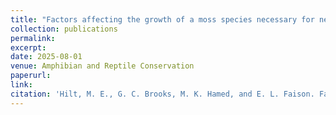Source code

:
 ```yaml
---
title: "Factors affecting the growth of a moss species necessary for nesting habitat restoration of the four-toed salamander (<i>Hemidactylium scutatum</i>, Temminck and Schlegel 1838)"
collection: publications
permalink: 
excerpt:
date: 2025-08-01
venue: Amphibian and Reptile Conservation
paperurl:
link:
citation: 'Hilt, M. E., G. C. Brooks, M. K. Hamed, and E. L. Faison. Factors affecting the growth of a moss species necessary for nesting habitat restoration of the four-toed salamander (<i>Hemidactylium scutatum</i>, Temminck and Schlegel 1838). <i>in press</i>'
---
```

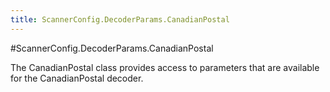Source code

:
 ```yaml
---
title: ScannerConfig.DecoderParams.CanadianPostal
---
```

#ScannerConfig.DecoderParams.CanadianPostal

The CanadianPostal class provides access to parameters that are
 available for the CanadianPostal decoder.

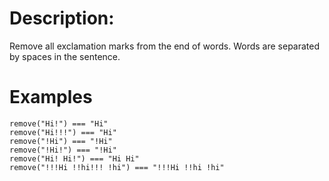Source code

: # Description:

 Remove all exclamation marks from the end of words. Words are separated by spaces in the sentence.

# Examples

```
remove("Hi!") === "Hi"
remove("Hi!!!") === "Hi"
remove("!Hi") === "!Hi"
remove("!Hi!") === "!Hi"
remove("Hi! Hi!") === "Hi Hi"
remove("!!!Hi !!hi!!! !hi") === "!!!Hi !!hi !hi"
```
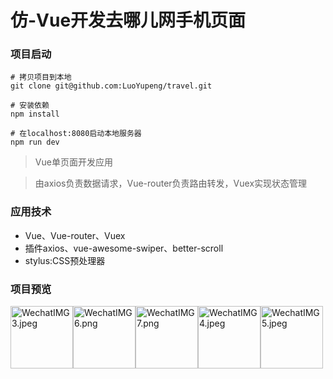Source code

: # 仿-Vue开发去哪儿网手机页面



### 项目启动

``` 
# 拷贝项目到本地
git clone git@github.com:LuoYupeng/travel.git

# 安装依赖
npm install

# 在localhost:8080启动本地服务器
npm run dev

```
>   Vue单页面开发应用

>   由axios负责数据请求，Vue-router负责路由转发，Vuex实现状态管理
  

### 应用技术
- Vue、Vue-router、Vuex
- 插件axios、vue-awesome-swiper、better-scroll
- stylus:CSS预处理器

### 项目预览

<img src="https://i.loli.net/2019/05/19/5ce159f95317b37629.jpeg" alt="WechatIMG3.jpeg" width='100' /><img src="https://i.loli.net/2019/05/19/5ce159f9738b144983.png" alt="WechatIMG6.png"  width='100'/><img src="https://i.loli.net/2019/05/19/5ce159f93fc3f34608.png" alt="WechatIMG7.png" width='100' /><img src="https://i.loli.net/2019/05/19/5ce159f95a57e47298.jpeg" alt="WechatIMG4.jpeg"  width='100'/><img src="https://i.loli.net/2019/05/19/5ce159f9781c741081.jpeg" alt="WechatIMG5.jpeg" width='100' />

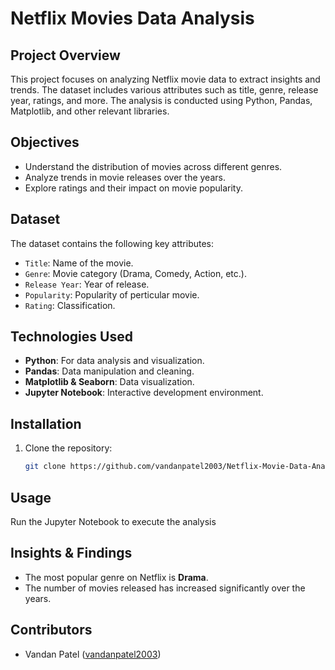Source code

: # Netflix Movies Data Analysis

## Project Overview
This project focuses on analyzing Netflix movie data to extract insights and trends. The dataset includes various attributes such as title, genre, release year, ratings, and more. The analysis is conducted using Python, Pandas, Matplotlib, and other relevant libraries.

## Objectives
- Understand the distribution of movies across different genres.
- Analyze trends in movie releases over the years.
- Explore ratings and their impact on movie popularity.

## Dataset
The dataset contains the following key attributes:
- `Title`: Name of the movie.
- `Genre`: Movie category (Drama, Comedy, Action, etc.).
- `Release Year`: Year of release.
- `Popularity`: Popularity of perticular movie.
- `Rating`: Classification.
  
## Technologies Used
- **Python**: For data analysis and visualization.
- **Pandas**: Data manipulation and cleaning.
- **Matplotlib & Seaborn**: Data visualization.
- **Jupyter Notebook**: Interactive development environment.

## Installation
1. Clone the repository:
   ```sh
   git clone https://github.com/vandanpatel2003/Netflix-Movie-Data-Analysis.git
   ```


## Usage
Run the Jupyter Notebook to execute the analysis

## Insights & Findings
- The most popular genre on Netflix is **Drama**.
- The number of movies released has increased significantly over the years.

## Contributors
- Vandan Patel ([vandanpatel2003](https://github.com/vandanpatel2003))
******************************
▶ _Exercise requirements_: For every entry, return its exact wording and leave out any image.

▶ _Your solution_:
Source code

:
 ```yaml
---
title: "Factors affecting the growth of a moss species necessary for nesting habitat restoration of the four-toed salamander (<i>Hemidactylium scutatum</i>, Temminck and Schlegel 1838)"
collection: publications
permalink: 
excerpt:
date: 2025-08-01
venue: Amphibian and Reptile Conservation
paperurl:
link:
citation: 'Hilt, M. E., G. C. Brooks, M. K. Hamed, and E. L. Faison. Factors affecting the growth of a moss species necessary for nesting habitat restoration of the four-toed salamander (<i>Hemidactylium scutatum</i>, Temminck and Schlegel 1838). <i>in press</i>'
---
```

Source code

:
 ```yaml
---
title: ScannerConfig.DecoderParams.CanadianPostal
---
```

#ScannerConfig.DecoderParams.CanadianPostal

The CanadianPostal class provides access to parameters that are
 available for the CanadianPostal decoder.

Source code

: # Description:

 Remove all exclamation marks from the end of words. Words are separated by spaces in the sentence.

# Examples

```
remove("Hi!") === "Hi"
remove("Hi!!!") === "Hi"
remove("!Hi") === "!Hi"
remove("!Hi!") === "!Hi"
remove("Hi! Hi!") === "Hi Hi"
remove("!!!Hi !!hi!!! !hi") === "!!!Hi !!hi !hi"
```
Source code

: # 仿-Vue开发去哪儿网手机页面



### 项目启动

``` 
# 拷贝项目到本地
git clone git@github.com:LuoYupeng/travel.git

# 安装依赖
npm install

# 在localhost:8080启动本地服务器
npm run dev

```
>   Vue单页面开发应用

>   由axios负责数据请求，Vue-router负责路由转发，Vuex实现状态管理
  

### 应用技术
- Vue、Vue-router、Vuex
- 插件axios、vue-awesome-swiper、better-scroll
- stylus:CSS预处理器

### 项目预览

<img src="https://i.loli.net/2019/05/19/5ce159f95317b37629.jpeg" alt="WechatIMG3.jpeg" width='100' /><img src="https://i.loli.net/2019/05/19/5ce159f9738b144983.png" alt="WechatIMG6.png"  width='100'/><img src="https://i.loli.net/2019/05/19/5ce159f93fc3f34608.png" alt="WechatIMG7.png" width='100' /><img src="https://i.loli.net/2019/05/19/5ce159f95a57e47298.jpeg" alt="WechatIMG4.jpeg"  width='100'/><img src="https://i.loli.net/2019/05/19/5ce159f9781c741081.jpeg" alt="WechatIMG5.jpeg" width='100' />

Source code

: # Netflix Movies Data Analysis

## Project Overview
This project focuses on analyzing Netflix movie data to extract insights and trends. The dataset includes various attributes such as title, genre, release year, ratings, and more. The analysis is conducted using Python, Pandas, Matplotlib, and other relevant libraries.

## Objectives
- Understand the distribution of movies across different genres.
- Analyze trends in movie releases over the years.
- Explore ratings and their impact on movie popularity.

## Dataset
The dataset contains the following key attributes:
- `Title`: Name of the movie.
- `Genre`: Movie category (Drama, Comedy, Action, etc.).
- `Release Year`: Year of release.
- `Popularity`: Popularity of perticular movie.
- `Rating`: Classification.
  
## Technologies Used
- **Python**: For data analysis and visualization.
- **Pandas**: Data manipulation and cleaning.
- **Matplotlib & Seaborn**: Data visualization.
- **Jupyter Notebook**: Interactive development environment.

## Installation
1. Clone the repository:
   ```sh
   git clone https://github.com/vandanpatel2003/Netflix-Movie-Data-Analysis.git
   ```


## Usage
Run the Jupyter Notebook to execute the analysis

## Insights & Findings
- The most popular genre on Netflix is **Drama**.
- The number of movies released has increased significantly over the years.

## Contributors
- Vandan Patel ([vandanpatel2003](https://github.com/vandanpatel2003))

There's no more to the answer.